**TASK DESCRIPTION**:
Look through the records below, and copy out every line that holds the string "like".

[Opening RAW DATA section]

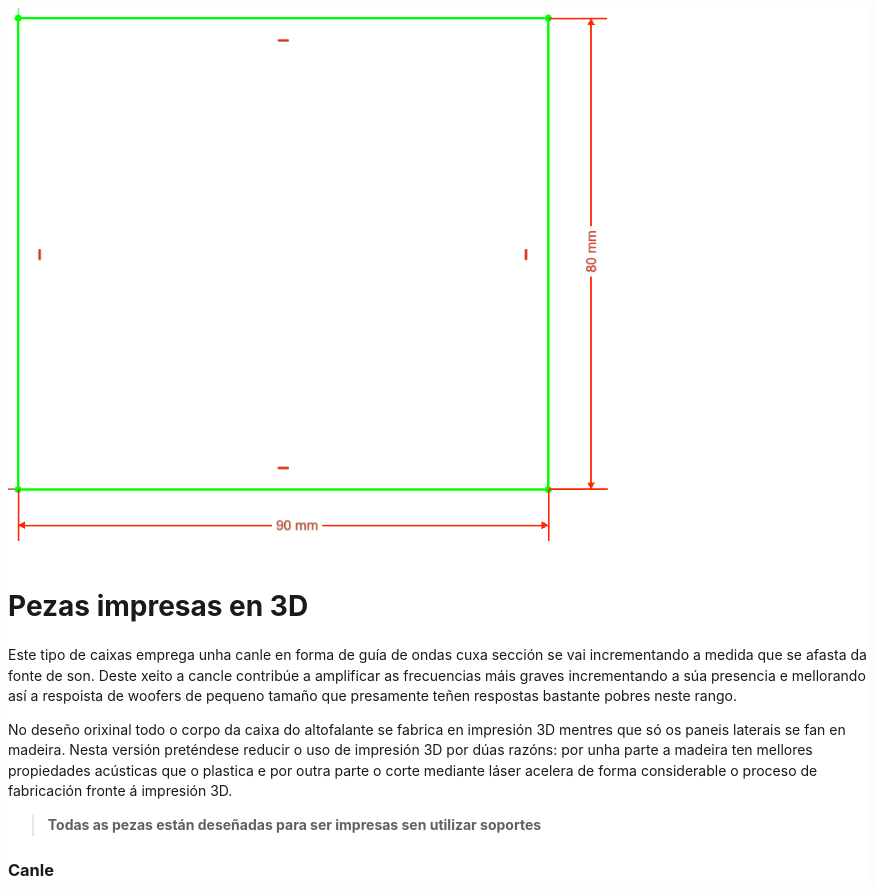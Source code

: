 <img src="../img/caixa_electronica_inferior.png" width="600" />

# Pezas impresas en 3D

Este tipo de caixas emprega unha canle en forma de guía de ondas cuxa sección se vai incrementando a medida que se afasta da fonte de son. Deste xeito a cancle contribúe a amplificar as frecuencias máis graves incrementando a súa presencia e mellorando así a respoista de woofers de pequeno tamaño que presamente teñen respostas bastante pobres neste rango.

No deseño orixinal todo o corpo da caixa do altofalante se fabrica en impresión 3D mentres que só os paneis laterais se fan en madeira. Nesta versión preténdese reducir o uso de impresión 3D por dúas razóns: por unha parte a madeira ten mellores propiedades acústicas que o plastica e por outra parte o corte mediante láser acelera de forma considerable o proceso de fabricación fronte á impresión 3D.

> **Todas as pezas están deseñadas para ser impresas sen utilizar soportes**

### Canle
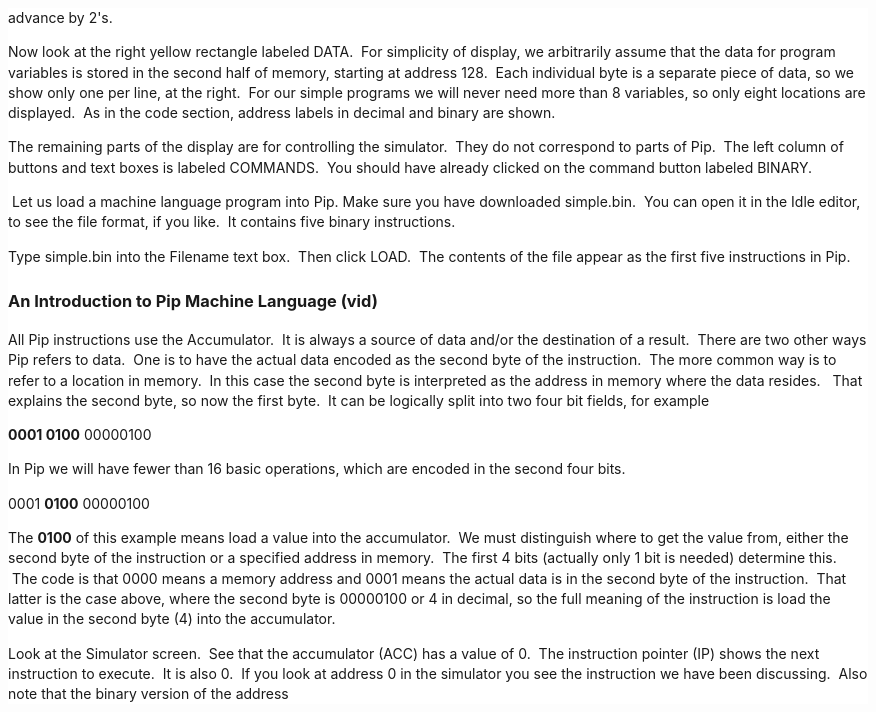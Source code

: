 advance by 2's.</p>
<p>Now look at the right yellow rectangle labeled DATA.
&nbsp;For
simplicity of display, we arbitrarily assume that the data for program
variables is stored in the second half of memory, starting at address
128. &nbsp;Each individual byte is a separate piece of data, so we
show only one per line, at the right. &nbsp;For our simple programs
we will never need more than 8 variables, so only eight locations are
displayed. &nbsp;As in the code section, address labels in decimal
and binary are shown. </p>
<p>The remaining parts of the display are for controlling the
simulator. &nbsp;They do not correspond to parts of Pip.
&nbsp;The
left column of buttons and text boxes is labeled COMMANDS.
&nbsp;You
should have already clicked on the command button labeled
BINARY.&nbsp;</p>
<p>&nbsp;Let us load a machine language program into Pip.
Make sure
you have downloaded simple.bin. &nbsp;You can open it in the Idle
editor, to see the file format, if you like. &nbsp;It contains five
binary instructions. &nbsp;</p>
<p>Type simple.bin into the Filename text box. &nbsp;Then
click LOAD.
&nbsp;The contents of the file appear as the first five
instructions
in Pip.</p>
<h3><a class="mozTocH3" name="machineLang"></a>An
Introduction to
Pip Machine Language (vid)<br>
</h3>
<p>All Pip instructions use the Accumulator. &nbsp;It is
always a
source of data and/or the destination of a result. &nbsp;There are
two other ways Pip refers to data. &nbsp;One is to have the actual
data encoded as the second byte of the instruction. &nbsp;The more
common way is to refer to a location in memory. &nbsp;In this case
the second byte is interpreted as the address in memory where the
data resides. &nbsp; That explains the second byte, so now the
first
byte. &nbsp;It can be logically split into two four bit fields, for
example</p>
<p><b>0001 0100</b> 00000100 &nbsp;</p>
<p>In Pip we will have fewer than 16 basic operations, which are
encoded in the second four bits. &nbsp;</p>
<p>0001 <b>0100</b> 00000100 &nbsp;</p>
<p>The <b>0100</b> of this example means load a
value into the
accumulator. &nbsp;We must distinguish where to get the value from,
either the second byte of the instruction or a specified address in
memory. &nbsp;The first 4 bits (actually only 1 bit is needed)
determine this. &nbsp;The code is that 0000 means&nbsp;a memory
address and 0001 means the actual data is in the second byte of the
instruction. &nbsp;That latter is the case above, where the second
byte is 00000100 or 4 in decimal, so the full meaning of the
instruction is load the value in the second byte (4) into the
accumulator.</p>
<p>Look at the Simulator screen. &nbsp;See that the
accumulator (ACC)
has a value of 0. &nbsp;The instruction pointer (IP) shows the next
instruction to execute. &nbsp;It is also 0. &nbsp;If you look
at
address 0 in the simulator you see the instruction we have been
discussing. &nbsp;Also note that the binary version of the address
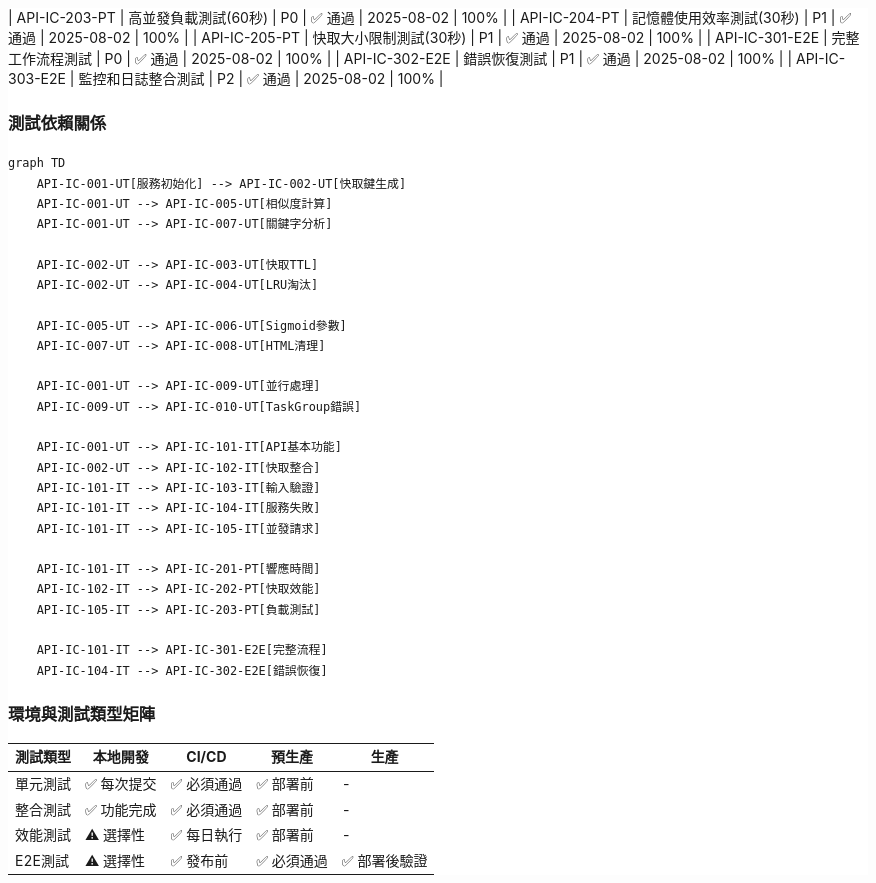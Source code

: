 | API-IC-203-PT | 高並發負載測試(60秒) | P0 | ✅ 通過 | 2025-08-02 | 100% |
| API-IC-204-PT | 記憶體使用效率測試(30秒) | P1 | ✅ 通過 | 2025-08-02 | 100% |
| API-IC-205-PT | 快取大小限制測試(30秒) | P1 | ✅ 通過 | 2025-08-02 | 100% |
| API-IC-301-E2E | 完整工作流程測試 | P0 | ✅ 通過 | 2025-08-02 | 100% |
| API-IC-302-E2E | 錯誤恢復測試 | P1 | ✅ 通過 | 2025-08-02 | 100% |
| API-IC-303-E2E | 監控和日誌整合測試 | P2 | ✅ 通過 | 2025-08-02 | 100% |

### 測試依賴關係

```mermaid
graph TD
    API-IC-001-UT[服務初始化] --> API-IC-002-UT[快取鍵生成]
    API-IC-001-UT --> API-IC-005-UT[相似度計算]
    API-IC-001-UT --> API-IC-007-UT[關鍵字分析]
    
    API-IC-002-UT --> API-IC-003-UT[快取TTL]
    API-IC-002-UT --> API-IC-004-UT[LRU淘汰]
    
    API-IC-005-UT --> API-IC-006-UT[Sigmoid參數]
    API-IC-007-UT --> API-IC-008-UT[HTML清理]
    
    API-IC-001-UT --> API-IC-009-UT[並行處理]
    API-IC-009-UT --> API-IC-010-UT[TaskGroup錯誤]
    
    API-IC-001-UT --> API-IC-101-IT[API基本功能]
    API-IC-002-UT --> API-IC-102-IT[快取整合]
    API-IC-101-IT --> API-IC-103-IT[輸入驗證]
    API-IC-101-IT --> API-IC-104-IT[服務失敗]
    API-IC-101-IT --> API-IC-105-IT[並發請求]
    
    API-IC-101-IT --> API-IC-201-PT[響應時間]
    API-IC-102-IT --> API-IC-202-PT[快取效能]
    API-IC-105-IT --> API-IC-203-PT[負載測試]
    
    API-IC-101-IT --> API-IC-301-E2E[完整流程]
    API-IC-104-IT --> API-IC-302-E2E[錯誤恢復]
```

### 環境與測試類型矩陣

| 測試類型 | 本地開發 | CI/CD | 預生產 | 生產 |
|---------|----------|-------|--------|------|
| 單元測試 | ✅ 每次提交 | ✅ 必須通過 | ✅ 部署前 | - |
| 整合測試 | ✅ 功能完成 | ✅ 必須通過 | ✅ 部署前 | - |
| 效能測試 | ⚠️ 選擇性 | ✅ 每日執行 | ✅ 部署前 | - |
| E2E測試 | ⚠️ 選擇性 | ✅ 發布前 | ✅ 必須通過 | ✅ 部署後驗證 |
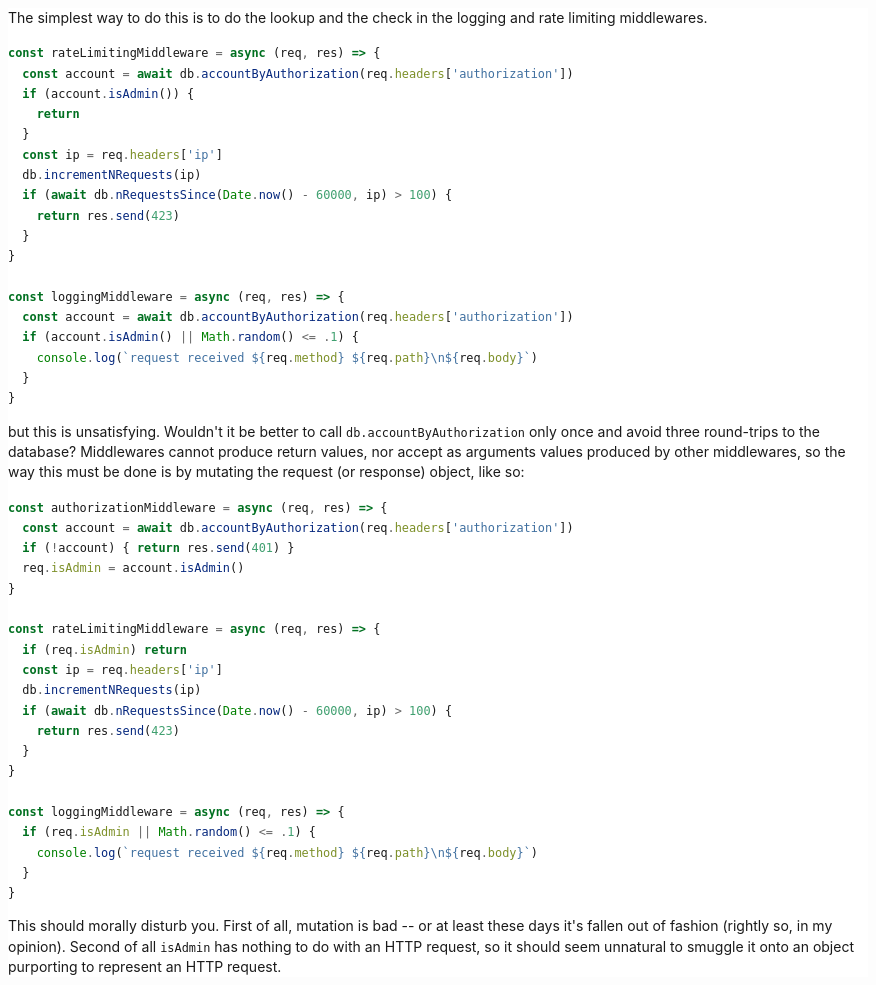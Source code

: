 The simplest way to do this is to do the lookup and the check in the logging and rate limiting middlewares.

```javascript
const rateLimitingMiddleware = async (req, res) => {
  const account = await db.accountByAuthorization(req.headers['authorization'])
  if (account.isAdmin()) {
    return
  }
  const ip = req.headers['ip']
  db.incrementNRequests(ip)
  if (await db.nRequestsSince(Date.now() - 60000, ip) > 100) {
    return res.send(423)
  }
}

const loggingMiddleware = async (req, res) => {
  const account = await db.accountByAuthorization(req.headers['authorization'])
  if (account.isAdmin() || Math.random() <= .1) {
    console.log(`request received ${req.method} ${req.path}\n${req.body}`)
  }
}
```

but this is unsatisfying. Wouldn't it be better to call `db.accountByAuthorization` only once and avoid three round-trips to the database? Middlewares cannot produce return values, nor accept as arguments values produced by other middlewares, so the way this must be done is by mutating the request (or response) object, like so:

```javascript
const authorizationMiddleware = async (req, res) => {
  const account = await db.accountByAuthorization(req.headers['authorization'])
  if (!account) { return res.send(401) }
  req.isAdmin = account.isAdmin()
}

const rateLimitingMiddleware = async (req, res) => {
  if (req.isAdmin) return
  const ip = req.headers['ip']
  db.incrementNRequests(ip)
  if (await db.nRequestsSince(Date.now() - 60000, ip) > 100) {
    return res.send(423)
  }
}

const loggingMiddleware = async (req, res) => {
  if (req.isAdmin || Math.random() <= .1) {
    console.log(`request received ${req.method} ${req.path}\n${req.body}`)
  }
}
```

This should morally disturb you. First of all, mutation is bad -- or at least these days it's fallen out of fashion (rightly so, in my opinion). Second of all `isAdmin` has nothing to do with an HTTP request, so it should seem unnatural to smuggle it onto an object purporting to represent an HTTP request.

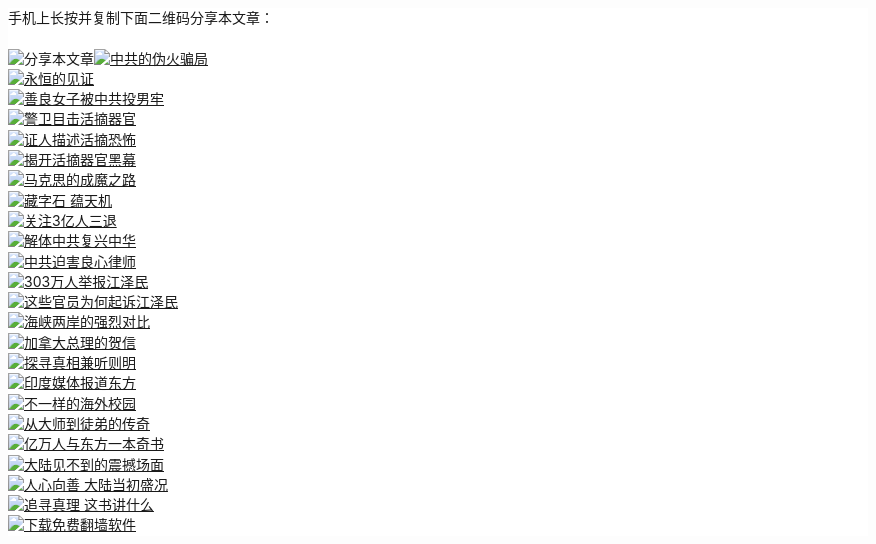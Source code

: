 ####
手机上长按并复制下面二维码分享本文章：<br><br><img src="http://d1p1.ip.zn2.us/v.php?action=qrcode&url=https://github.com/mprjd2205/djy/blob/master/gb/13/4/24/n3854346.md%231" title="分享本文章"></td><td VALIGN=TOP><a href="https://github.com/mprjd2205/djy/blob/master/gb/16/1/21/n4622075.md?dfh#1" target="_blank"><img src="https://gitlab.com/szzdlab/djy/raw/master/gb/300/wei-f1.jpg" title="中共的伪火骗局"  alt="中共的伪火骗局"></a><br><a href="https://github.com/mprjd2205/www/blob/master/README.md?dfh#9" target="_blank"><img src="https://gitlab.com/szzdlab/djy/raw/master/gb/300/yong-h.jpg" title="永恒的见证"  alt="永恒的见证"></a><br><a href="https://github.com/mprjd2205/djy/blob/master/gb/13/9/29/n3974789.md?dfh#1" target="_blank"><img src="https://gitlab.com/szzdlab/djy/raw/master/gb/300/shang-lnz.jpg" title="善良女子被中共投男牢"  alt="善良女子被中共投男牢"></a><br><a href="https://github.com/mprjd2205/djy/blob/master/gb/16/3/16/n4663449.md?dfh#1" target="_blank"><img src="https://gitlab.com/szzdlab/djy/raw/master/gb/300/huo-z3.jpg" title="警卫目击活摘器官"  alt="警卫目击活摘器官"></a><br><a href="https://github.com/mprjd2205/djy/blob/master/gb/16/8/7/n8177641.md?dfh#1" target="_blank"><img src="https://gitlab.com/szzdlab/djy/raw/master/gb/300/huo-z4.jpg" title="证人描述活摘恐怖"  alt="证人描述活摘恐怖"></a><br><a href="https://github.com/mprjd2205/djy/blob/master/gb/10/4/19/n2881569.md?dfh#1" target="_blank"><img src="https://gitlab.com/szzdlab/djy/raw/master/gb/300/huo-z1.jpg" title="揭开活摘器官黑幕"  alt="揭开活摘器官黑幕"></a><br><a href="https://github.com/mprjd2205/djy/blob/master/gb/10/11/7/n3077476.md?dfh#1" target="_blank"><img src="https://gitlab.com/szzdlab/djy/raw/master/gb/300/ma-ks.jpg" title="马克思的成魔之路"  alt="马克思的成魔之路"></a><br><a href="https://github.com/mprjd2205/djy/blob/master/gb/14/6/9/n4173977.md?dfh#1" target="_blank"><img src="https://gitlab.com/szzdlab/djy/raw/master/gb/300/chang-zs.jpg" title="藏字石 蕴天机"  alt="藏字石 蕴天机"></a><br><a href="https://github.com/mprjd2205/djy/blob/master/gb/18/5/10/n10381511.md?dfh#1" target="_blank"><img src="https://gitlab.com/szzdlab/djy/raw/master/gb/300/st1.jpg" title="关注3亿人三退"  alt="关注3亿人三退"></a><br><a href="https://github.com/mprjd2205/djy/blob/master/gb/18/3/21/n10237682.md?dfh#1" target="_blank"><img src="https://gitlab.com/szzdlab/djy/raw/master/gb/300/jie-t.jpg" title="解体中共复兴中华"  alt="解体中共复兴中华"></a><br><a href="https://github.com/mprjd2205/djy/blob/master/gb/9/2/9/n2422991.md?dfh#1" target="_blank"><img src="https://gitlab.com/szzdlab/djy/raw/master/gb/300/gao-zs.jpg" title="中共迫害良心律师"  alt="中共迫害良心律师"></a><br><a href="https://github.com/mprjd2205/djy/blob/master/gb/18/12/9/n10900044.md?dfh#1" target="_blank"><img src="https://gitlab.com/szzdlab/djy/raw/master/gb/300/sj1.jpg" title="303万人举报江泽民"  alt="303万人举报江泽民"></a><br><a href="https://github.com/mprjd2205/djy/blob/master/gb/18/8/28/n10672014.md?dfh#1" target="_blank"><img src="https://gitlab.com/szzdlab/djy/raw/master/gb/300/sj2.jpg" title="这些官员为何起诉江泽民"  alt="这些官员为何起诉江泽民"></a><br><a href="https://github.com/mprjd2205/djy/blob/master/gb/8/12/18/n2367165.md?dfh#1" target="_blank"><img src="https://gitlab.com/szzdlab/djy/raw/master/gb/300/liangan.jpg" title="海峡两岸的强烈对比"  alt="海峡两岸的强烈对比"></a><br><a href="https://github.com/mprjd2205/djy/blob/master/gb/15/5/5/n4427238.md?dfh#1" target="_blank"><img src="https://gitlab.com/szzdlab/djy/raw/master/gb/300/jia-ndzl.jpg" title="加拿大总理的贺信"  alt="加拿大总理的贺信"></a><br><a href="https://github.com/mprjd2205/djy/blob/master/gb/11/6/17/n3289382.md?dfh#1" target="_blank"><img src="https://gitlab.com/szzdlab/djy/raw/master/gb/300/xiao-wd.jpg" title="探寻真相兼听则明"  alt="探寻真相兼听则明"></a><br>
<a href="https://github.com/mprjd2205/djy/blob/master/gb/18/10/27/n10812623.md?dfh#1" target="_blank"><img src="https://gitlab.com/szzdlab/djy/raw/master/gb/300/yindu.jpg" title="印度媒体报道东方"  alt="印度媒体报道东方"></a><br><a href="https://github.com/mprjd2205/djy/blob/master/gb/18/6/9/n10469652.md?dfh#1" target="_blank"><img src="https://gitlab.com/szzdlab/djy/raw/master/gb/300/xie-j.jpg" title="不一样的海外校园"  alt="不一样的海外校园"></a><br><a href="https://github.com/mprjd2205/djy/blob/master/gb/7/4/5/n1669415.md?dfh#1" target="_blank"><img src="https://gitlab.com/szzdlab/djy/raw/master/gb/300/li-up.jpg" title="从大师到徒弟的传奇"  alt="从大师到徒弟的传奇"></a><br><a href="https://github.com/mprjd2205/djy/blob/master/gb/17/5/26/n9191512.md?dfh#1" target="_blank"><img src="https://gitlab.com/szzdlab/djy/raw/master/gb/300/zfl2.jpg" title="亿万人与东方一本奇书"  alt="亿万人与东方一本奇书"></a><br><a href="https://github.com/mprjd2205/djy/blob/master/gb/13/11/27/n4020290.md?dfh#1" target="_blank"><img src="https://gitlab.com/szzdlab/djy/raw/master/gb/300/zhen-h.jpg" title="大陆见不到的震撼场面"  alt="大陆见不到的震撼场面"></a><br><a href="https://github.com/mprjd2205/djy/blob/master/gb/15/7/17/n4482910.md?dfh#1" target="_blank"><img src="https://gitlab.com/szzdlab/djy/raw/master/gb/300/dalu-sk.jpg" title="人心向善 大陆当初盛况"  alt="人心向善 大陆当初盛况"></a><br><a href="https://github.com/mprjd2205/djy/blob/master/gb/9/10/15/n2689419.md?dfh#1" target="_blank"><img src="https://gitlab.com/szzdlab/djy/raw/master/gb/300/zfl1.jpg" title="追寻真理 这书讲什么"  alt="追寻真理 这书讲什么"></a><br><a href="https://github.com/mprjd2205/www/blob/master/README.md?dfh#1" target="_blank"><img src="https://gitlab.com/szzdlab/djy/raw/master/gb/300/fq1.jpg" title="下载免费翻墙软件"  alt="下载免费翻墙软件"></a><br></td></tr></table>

[Closing RAW DATA section]

**ANSWER SECTION**:
editor, to see the file format, if you like. &nbsp;It contains five
but this is unsatisfying. Wouldn't it be better to call `db.accountByAuthorization` only once and avoid three round-trips to the database? Middlewares cannot produce return values, nor accept as arguments values produced by other middlewares, so the way this must be done is by mutating the request (or response) object, like so:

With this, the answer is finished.